Aim of the exercise – Output each line exactly as written, from the first line of the records to the line bearing "- **Solver instability", inclusive, while leaving every picture out.

Records for this exercise –
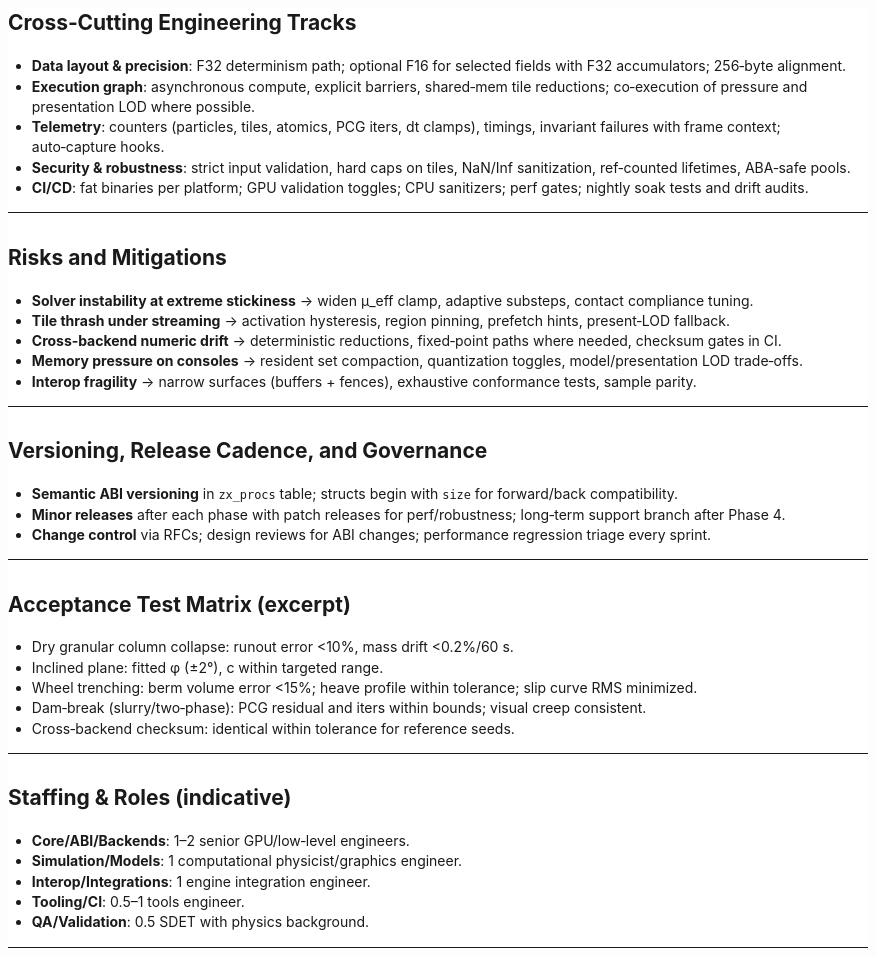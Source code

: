 
## Cross‑Cutting Engineering Tracks
- **Data layout & precision**: F32 determinism path; optional F16 for selected fields with F32 accumulators; 256‑byte alignment.
- **Execution graph**: asynchronous compute, explicit barriers, shared‑mem tile reductions; co‑execution of pressure and presentation LOD where possible.
- **Telemetry**: counters (particles, tiles, atomics, PCG iters, dt clamps), timings, invariant failures with frame context; auto‑capture hooks.
- **Security & robustness**: strict input validation, hard caps on tiles, NaN/Inf sanitization, ref‑counted lifetimes, ABA‑safe pools.
- **CI/CD**: fat binaries per platform; GPU validation toggles; CPU sanitizers; perf gates; nightly soak tests and drift audits.

---

## Risks and Mitigations
- **Solver instability at extreme stickiness** → widen μ_eff clamp, adaptive substeps, contact compliance tuning.
- **Tile thrash under streaming** → activation hysteresis, region pinning, prefetch hints, present‑LOD fallback.
- **Cross‑backend numeric drift** → deterministic reductions, fixed‑point paths where needed, checksum gates in CI.
- **Memory pressure on consoles** → resident set compaction, quantization toggles, model/presentation LOD trade‑offs.
- **Interop fragility** → narrow surfaces (buffers + fences), exhaustive conformance tests, sample parity.

---

## Versioning, Release Cadence, and Governance
- **Semantic ABI versioning** in `zx_procs` table; structs begin with `size` for forward/back compatibility.
- **Minor releases** after each phase with patch releases for perf/robustness; long‑term support branch after Phase 4.
- **Change control** via RFCs; design reviews for ABI changes; performance regression triage every sprint.

---

## Acceptance Test Matrix (excerpt)
- Dry granular column collapse: runout error <10%, mass drift <0.2%/60 s.
- Inclined plane: fitted φ (±2°), c within targeted range.
- Wheel trenching: berm volume error <15%; heave profile within tolerance; slip curve RMS minimized.
- Dam‑break (slurry/two‑phase): PCG residual and iters within bounds; visual creep consistent.
- Cross‑backend checksum: identical within tolerance for reference seeds.

---

## Staffing & Roles (indicative)
- **Core/ABI/Backends**: 1–2 senior GPU/low‑level engineers.
- **Simulation/Models**: 1 computational physicist/graphics engineer.
- **Interop/Integrations**: 1 engine integration engineer.
- **Tooling/CI**: 0.5–1 tools engineer.
- **QA/Validation**: 0.5 SDET with physics background.

---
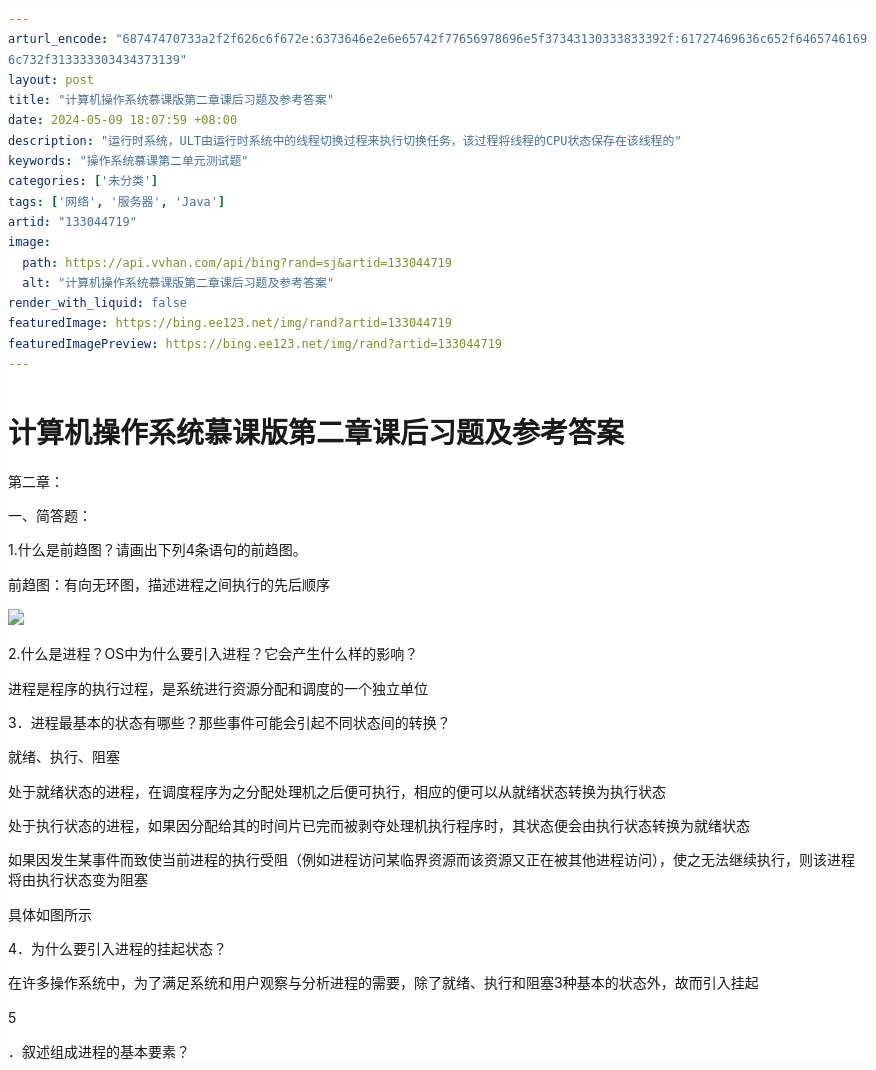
 ```yaml
---
arturl_encode: "68747470733a2f2f626c6f672e:6373646e2e6e65742f77656978696e5f37343130333833392f:61727469636c652f64657461696c732f313333303434373139"
layout: post
title: "计算机操作系统慕课版第二章课后习题及参考答案"
date: 2024-05-09 18:07:59 +08:00
description: "运行时系统，ULT由运行时系统中的线程切换过程来执行切换任务，该过程将线程的CPU状态保存在该线程的"
keywords: "操作系统慕课第二单元测试题"
categories: ['未分类']
tags: ['网络', '服务器', 'Java']
artid: "133044719"
image:
  path: https://api.vvhan.com/api/bing?rand=sj&artid=133044719
  alt: "计算机操作系统慕课版第二章课后习题及参考答案"
render_with_liquid: false
featuredImage: https://bing.ee123.net/img/rand?artid=133044719
featuredImagePreview: https://bing.ee123.net/img/rand?artid=133044719
---
```


# 计算机操作系统慕课版第二章课后习题及参考答案

第二章：

一、简答题：

1.什么是前趋图？请画出下列4条语句的前趋图。

前趋图：有向无环图，描述进程之间执行的先后顺序

![](https://i-blog.csdnimg.cn/blog_migrate/da183aae9f20cceebdd58322fe7fe452.jpeg)

2.什么是进程？OS中为什么要引入进程？它会产生什么样的影响？

进程是程序的执行过程，是系统进行资源分配和调度的一个独立单位

3．进程最基本的状态有哪些？那些事件可能会引起不同状态间的转换？

就绪、执行、阻塞

处于就绪状态的进程，在调度程序为之分配处理机之后便可执行，相应的便可以从就绪状态转换为执行状态

处于执行状态的进程，如果因分配给其的时间片已完而被剥夺处理机执行程序时，其状态便会由执行状态转换为就绪状态

如果因发生某事件而致使当前进程的执行受阻（例如进程访问某临界资源而该资源又正在被其他进程访问），使之无法继续执行，则该进程将由执行状态变为阻塞

具体如图所示

4．为什么要引入进程的挂起状态？

在许多操作系统中，为了满足系统和用户观察与分析进程的需要，除了就绪、执行和阻塞3种基本的状态外，故而引入挂起

5

．叙述组成进程的基本要素？
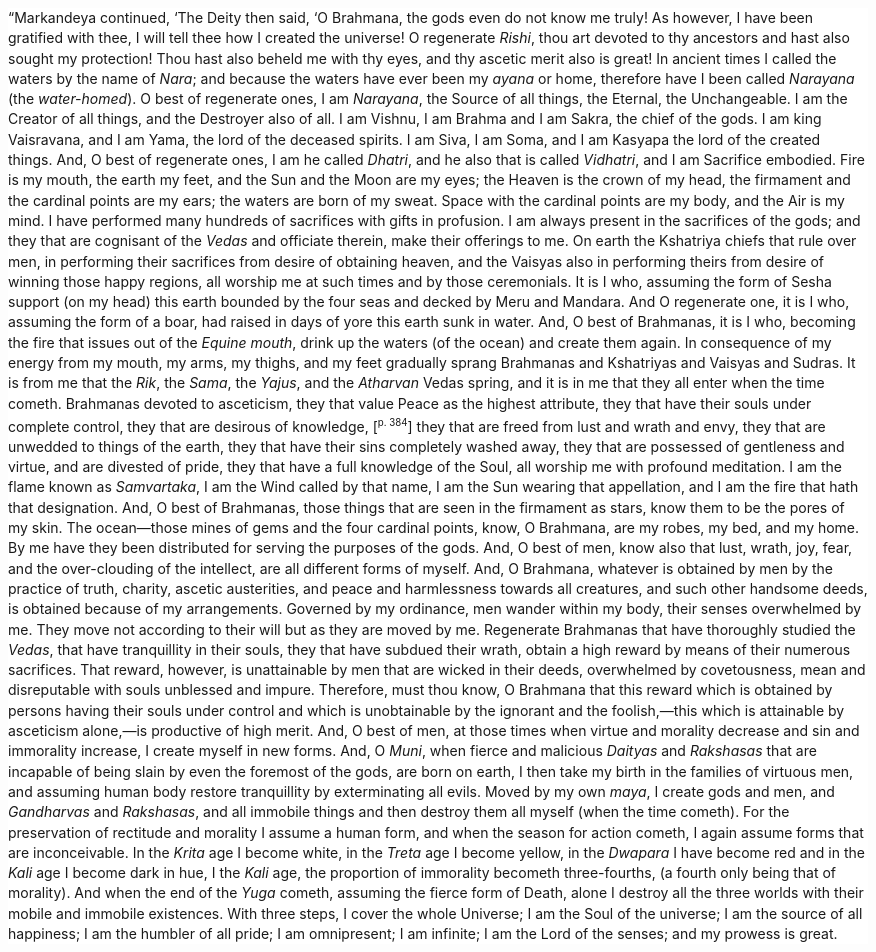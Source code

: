 “Markandeya continued, ‘The Deity then said, ‘O Brahmana, the gods even do not know me truly! As however, I have been gratified with thee, I will tell thee how I created the universe! O regenerate _Rishi_, thou art devoted to thy ancestors and hast also sought my protection! Thou hast also beheld me with thy eyes, and thy ascetic merit also is great! In ancient times I called the waters by the name of _Nara_; and because the waters have ever been my _ayana_ or home, therefore have I been called _Narayana_ (the _water-homed_). O best of regenerate ones, I am _Narayana_, the Source of all things, the Eternal, the Unchangeable. I am the Creator of all things, and the Destroyer also of all. I am Vishnu, I am Brahma and I am Sakra, the chief of the gods. I am king Vaisravana, and I am Yama, the lord of the deceased spirits. I am Siva, I am Soma, and I am Kasyapa the lord of the created things. And, O best of regenerate ones, I am he called _Dhatri_, and he also that is called _Vidhatri_, and I am Sacrifice embodied. Fire is my mouth, the earth my feet, and the Sun and the Moon are my eyes; the Heaven is the crown of my head, the firmament and the cardinal points are my ears; the waters are born of my sweat. Space with the cardinal points are my body, and the Air is my mind. I have performed many hundreds of sacrifices with gifts in profusion. I am always present in the sacrifices of the gods; and they that are cognisant of the _Vedas_ and officiate therein, make their offerings to me. On earth the Kshatriya chiefs that rule over men, in performing their sacrifices from desire of obtaining heaven, and the Vaisyas also in performing theirs from desire of winning those happy regions, all worship me at such times and by those ceremonials. It is I who, assuming the form of Sesha support (on my head) this earth bounded by the four seas and decked by Meru and Mandara. And O regenerate one, it is I who, assuming the form of a boar, had raised in days of yore this earth sunk in water. And, O best of Brahmanas, it is I who, becoming the fire that issues out of the _Equine mouth_, drink up the waters (of the ocean) and create them again. In consequence of my energy from my mouth, my arms, my thighs, and my feet gradually sprang Brahmanas and Kshatriyas and Vaisyas and Sudras. It is from me that the _Rik_, the _Sama_, the _Yajus_, and the _Atharvan_ Vedas spring, and it is in me that they all enter when the time cometh. Brahmanas devoted to asceticism, they that value Peace as the highest attribute, they that have their souls under complete control, they that are desirous of knowledge, <span id="p384">[<sup><small>p. 384</small></sup>]</span> they that are freed from lust and wrath and envy, they that are unwedded to things of the earth, they that have their sins completely washed away, they that are possessed of gentleness and virtue, and are divested of pride, they that have a full knowledge of the Soul, all worship me with profound meditation. I am the flame known as _Samvartaka_, I am the Wind called by that name, I am the Sun wearing that appellation, and I am the fire that hath that designation. And, O best of Brahmanas, those things that are seen in the firmament as stars, know them to be the pores of my skin. The ocean—those mines of gems and the four cardinal points, know, O Brahmana, are my robes, my bed, and my home. By me have they been distributed for serving the purposes of the gods. And, O best of men, know also that lust, wrath, joy, fear, and the over-clouding of the intellect, are all different forms of myself. And, O Brahmana, whatever is obtained by men by the practice of truth, charity, ascetic austerities, and peace and harmlessness towards all creatures, and such other handsome deeds, is obtained because of my arrangements. Governed by my ordinance, men wander within my body, their senses overwhelmed by me. They move not according to their will but as they are moved by me. Regenerate Brahmanas that have thoroughly studied the _Vedas_, that have tranquillity in their souls, they that have subdued their wrath, obtain a high reward by means of their numerous sacrifices. That reward, however, is unattainable by men that are wicked in their deeds, overwhelmed by covetousness, mean and disreputable with souls unblessed and impure. Therefore, must thou know, O Brahmana that this reward which is obtained by persons having their souls under control and which is unobtainable by the ignorant and the foolish,—this which is attainable by asceticism alone,—is productive of high merit. And, O best of men, at those times when virtue and morality decrease and sin and immorality increase, I create myself in new forms. And, O _Muni_, when fierce and malicious _Daityas_ and _Rakshasas_ that are incapable of being slain by even the foremost of the gods, are born on earth, I then take my birth in the families of virtuous men, and assuming human body restore tranquillity by exterminating all evils. Moved by my own _maya_, I create gods and men, and _Gandharvas_ and _Rakshasas_, and all immobile things and then destroy them all myself (when the time cometh). For the preservation of rectitude and morality I assume a human form, and when the season for action cometh, I again assume forms that are inconceivable. In the _Krita_ age I become white, in the _Treta_ age I become yellow, in the _Dwapara_ I have become red and in the _Kali_ age I become dark in hue, I the _Kali_ age, the proportion of immorality becometh three-fourths, (a fourth only being that of morality). And when the end of the _Yuga_ cometh, assuming the fierce form of Death, alone I destroy all the three worlds with their mobile and immobile existences. With three steps, I cover the whole Universe; I am the Soul of the universe; I am the source of all happiness; I am the humbler of all pride; I am omnipresent; I am infinite; I am the Lord of the senses; and my prowess is great.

Written solution –
Source code

: 
## Cross‑Cutting Engineering Tracks
- **Data layout & precision**: F32 determinism path; optional F16 for selected fields with F32 accumulators; 256‑byte alignment.
- **Execution graph**: asynchronous compute, explicit barriers, shared‑mem tile reductions; co‑execution of pressure and presentation LOD where possible.
- **Telemetry**: counters (particles, tiles, atomics, PCG iters, dt clamps), timings, invariant failures with frame context; auto‑capture hooks.
- **Security & robustness**: strict input validation, hard caps on tiles, NaN/Inf sanitization, ref‑counted lifetimes, ABA‑safe pools.
- **CI/CD**: fat binaries per platform; GPU validation toggles; CPU sanitizers; perf gates; nightly soak tests and drift audits.

---

## Risks and Mitigations
- **Solver instability at extreme stickiness** → widen μ_eff clamp, adaptive substeps, contact compliance tuning.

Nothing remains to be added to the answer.